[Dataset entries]

++++

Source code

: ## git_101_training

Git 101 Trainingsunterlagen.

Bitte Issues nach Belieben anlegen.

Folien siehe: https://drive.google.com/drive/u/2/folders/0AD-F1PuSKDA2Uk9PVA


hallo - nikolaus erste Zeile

++++

Your instructions: Word for word, transcribe all of the records.

Response below:
Source code

: ## git_101_training

Git 101 Trainingsunterlagen.

Bitte Issues nach Belieben anlegen.

Folien siehe: https://drive.google.com/drive/u/2/folders/0AD-F1PuSKDA2Uk9PVA


hallo - nikolaus erste Zeile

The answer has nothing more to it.